━━ Data for this exercise

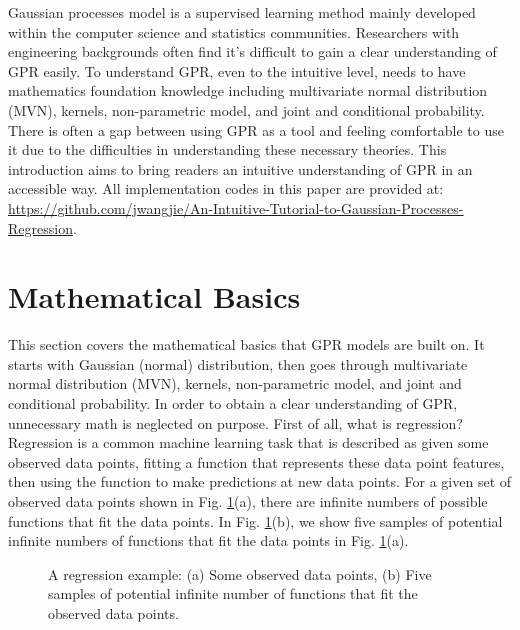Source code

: \documentclass[12pt,letterpaper,fleqn,oneside,titlepage]{offroad-report}
\begin{document}
Gaussian processes model is a supervised learning method mainly developed within the computer science and statistics communities. Researchers with engineering backgrounds often find it's difficult to gain a clear understanding of GPR easily. To understand GPR, even to the intuitive level, needs to have mathematics foundation knowledge including multivariate normal distribution (MVN), kernels, non-parametric model, and joint and conditional probability. There is often a gap between using GPR as a tool and feeling comfortable to use it due to the difficulties in understanding these necessary theories. This introduction aims to bring readers an intuitive understanding of GPR in an accessible way. All implementation codes in this paper are provided at: \url{https://github.com/jwangjie/An-Intuitive-Tutorial-to-Gaussian-Processes-Regression}. 

\section{Mathematical Basics}
This section covers the mathematical basics that GPR models are built on. It starts with Gaussian (normal) distribution, then goes through multivariate normal distribution (MVN), kernels, non-parametric model, and joint and conditional probability. In order to obtain a clear understanding of GPR, unnecessary math is neglected on purpose. First of all, what is regression? Regression is a common machine learning task that is described as given some observed data points, fitting a function that represents these data point features, then using the function to make predictions at new data points. For a given set of observed data points shown in Fig. \ref{FIG:1}(a), there are infinite numbers of possible functions that fit the data points. In Fig. \ref{FIG:1}(b), we show five samples of potential infinite numbers of functions that fit the data points in Fig. \ref{FIG:1}(a). 
\begin{figure}[h!]
    \centering
    \qquad
    \caption{A regression example: (a) Some observed data points, (b) Five samples of potential infinite number of functions that fit the observed data points.}%
    \label{FIG:1}
\end{figure}
\end{document}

━━━━

Task: Although the records above contain pictures, output every line exactly and leave the pictures out.

Answer space:
Source code

: \documentclass[12pt,letterpaper,fleqn,oneside,titlepage]{offroad-report}
\begin{document}
Gaussian processes model is a supervised learning method mainly developed within the computer science and statistics communities. Researchers with engineering backgrounds often find it's difficult to gain a clear understanding of GPR easily. To understand GPR, even to the intuitive level, needs to have mathematics foundation knowledge including multivariate normal distribution (MVN), kernels, non-parametric model, and joint and conditional probability. There is often a gap between using GPR as a tool and feeling comfortable to use it due to the difficulties in understanding these necessary theories. This introduction aims to bring readers an intuitive understanding of GPR in an accessible way. All implementation codes in this paper are provided at: \url{https://github.com/jwangjie/An-Intuitive-Tutorial-to-Gaussian-Processes-Regression}. 

\section{Mathematical Basics}
This section covers the mathematical basics that GPR models are built on. It starts with Gaussian (normal) distribution, then goes through multivariate normal distribution (MVN), kernels, non-parametric model, and joint and conditional probability. In order to obtain a clear understanding of GPR, unnecessary math is neglected on purpose. First of all, what is regression? Regression is a common machine learning task that is described as given some observed data points, fitting a function that represents these data point features, then using the function to make predictions at new data points. For a given set of observed data points shown in Fig. \ref{FIG:1}(a), there are infinite numbers of possible functions that fit the data points. In Fig. \ref{FIG:1}(b), we show five samples of potential infinite numbers of functions that fit the data points in Fig. \ref{FIG:1}(a). 
\begin{figure}[h!]
    \centering
    \qquad
    \caption{A regression example: (a) Some observed data points, (b) Five samples of potential infinite number of functions that fit the observed data points.}%
    \label{FIG:1}
\end{figure}
\end{document}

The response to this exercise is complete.